(Items from a dataset)
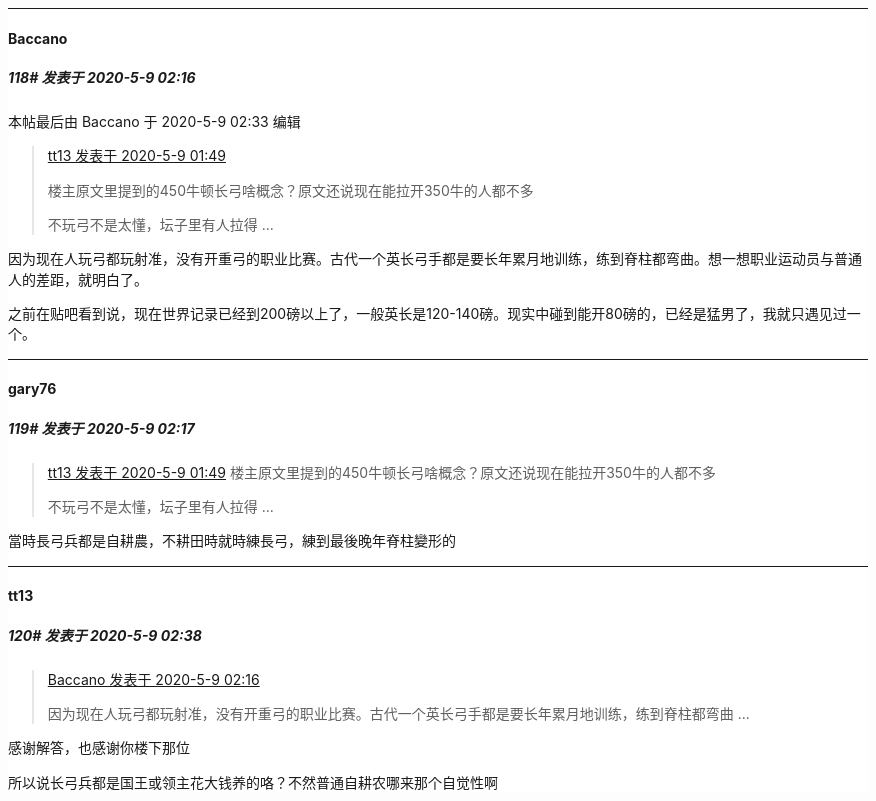 




*****

####  Baccano  
##### 118#       发表于 2020-5-9 02:16



 本帖最后由 Baccano 于 2020-5-9 02:33 编辑 
<blockquote><a href="httphttps://bbs.saraba1st.com/2b/forum.php?mod=redirect&amp;goto=findpost&amp;pid=47351780&amp;ptid=1933467" target="_blank">tt13 发表于 2020-5-9 01:49</a>

楼主原文里提到的450牛顿长弓啥概念？原文还说现在能拉开350牛的人都不多


不玩弓不是太懂，坛子里有人拉得 ...</blockquote>
因为现在人玩弓都玩射准，没有开重弓的职业比赛。古代一个英长弓手都是要长年累月地训练，练到脊柱都弯曲。想一想职业运动员与普通人的差距，就明白了。

之前在贴吧看到说，现在世界记录已经到200磅以上了，一般英长是120-140磅。现实中碰到能开80磅的，已经是猛男了，我就只遇见过一个。







*****

####  gary76  
##### 119#       发表于 2020-5-9 02:17



<blockquote><a href="httphttps://bbs.saraba1st.com/2b/forum.php?mod=redirect&amp;goto=findpost&amp;pid=47351780&amp;ptid=1933467" target="_blank">tt13 发表于 2020-5-9 01:49</a>
楼主原文里提到的450牛顿长弓啥概念？原文还说现在能拉开350牛的人都不多


不玩弓不是太懂，坛子里有人拉得 ...</blockquote>
當時長弓兵都是自耕農，不耕田時就時練長弓，練到最後晚年脊柱變形的







*****

####  tt13  
##### 120#       发表于 2020-5-9 02:38



<blockquote><a href="httphttps://bbs.saraba1st.com/2b/forum.php?mod=redirect&amp;goto=findpost&amp;pid=47351859&amp;ptid=1933467" target="_blank">Baccano 发表于 2020-5-9 02:16</a>

因为现在人玩弓都玩射准，没有开重弓的职业比赛。古代一个英长弓手都是要长年累月地训练，练到脊柱都弯曲 ...</blockquote>
感谢解答，也感谢你楼下那位


所以说长弓兵都是国王或领主花大钱养的咯？不然普通自耕农哪来那个自觉性啊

→ **Exercise directions**
The pictures stay out; copy the rest of the data word for word.

→ **Result**
*****

####  Baccano  
##### 118#       发表于 2020-5-9 02:16



 本帖最后由 Baccano 于 2020-5-9 02:33 编辑 
<blockquote><a href="httphttps://bbs.saraba1st.com/2b/forum.php?mod=redirect&amp;goto=findpost&amp;pid=47351780&amp;ptid=1933467" target="_blank">tt13 发表于 2020-5-9 01:49</a>

楼主原文里提到的450牛顿长弓啥概念？原文还说现在能拉开350牛的人都不多


不玩弓不是太懂，坛子里有人拉得 ...</blockquote>
因为现在人玩弓都玩射准，没有开重弓的职业比赛。古代一个英长弓手都是要长年累月地训练，练到脊柱都弯曲。想一想职业运动员与普通人的差距，就明白了。

之前在贴吧看到说，现在世界记录已经到200磅以上了，一般英长是120-140磅。现实中碰到能开80磅的，已经是猛男了，我就只遇见过一个。







*****

####  gary76  
##### 119#       发表于 2020-5-9 02:17



<blockquote><a href="httphttps://bbs.saraba1st.com/2b/forum.php?mod=redirect&amp;goto=findpost&amp;pid=47351780&amp;ptid=1933467" target="_blank">tt13 发表于 2020-5-9 01:49</a>
楼主原文里提到的450牛顿长弓啥概念？原文还说现在能拉开350牛的人都不多


不玩弓不是太懂，坛子里有人拉得 ...</blockquote>
當時長弓兵都是自耕農，不耕田時就時練長弓，練到最後晚年脊柱變形的







*****

####  tt13  
##### 120#       发表于 2020-5-9 02:38



<blockquote><a href="httphttps://bbs.saraba1st.com/2b/forum.php?mod=redirect&amp;goto=findpost&amp;pid=47351859&amp;ptid=1933467" target="_blank">Baccano 发表于 2020-5-9 02:16</a>

因为现在人玩弓都玩射准，没有开重弓的职业比赛。古代一个英长弓手都是要长年累月地训练，练到脊柱都弯曲 ...</blockquote>
感谢解答，也感谢你楼下那位


所以说长弓兵都是国王或领主花大钱养的咯？不然普通自耕农哪来那个自觉性啊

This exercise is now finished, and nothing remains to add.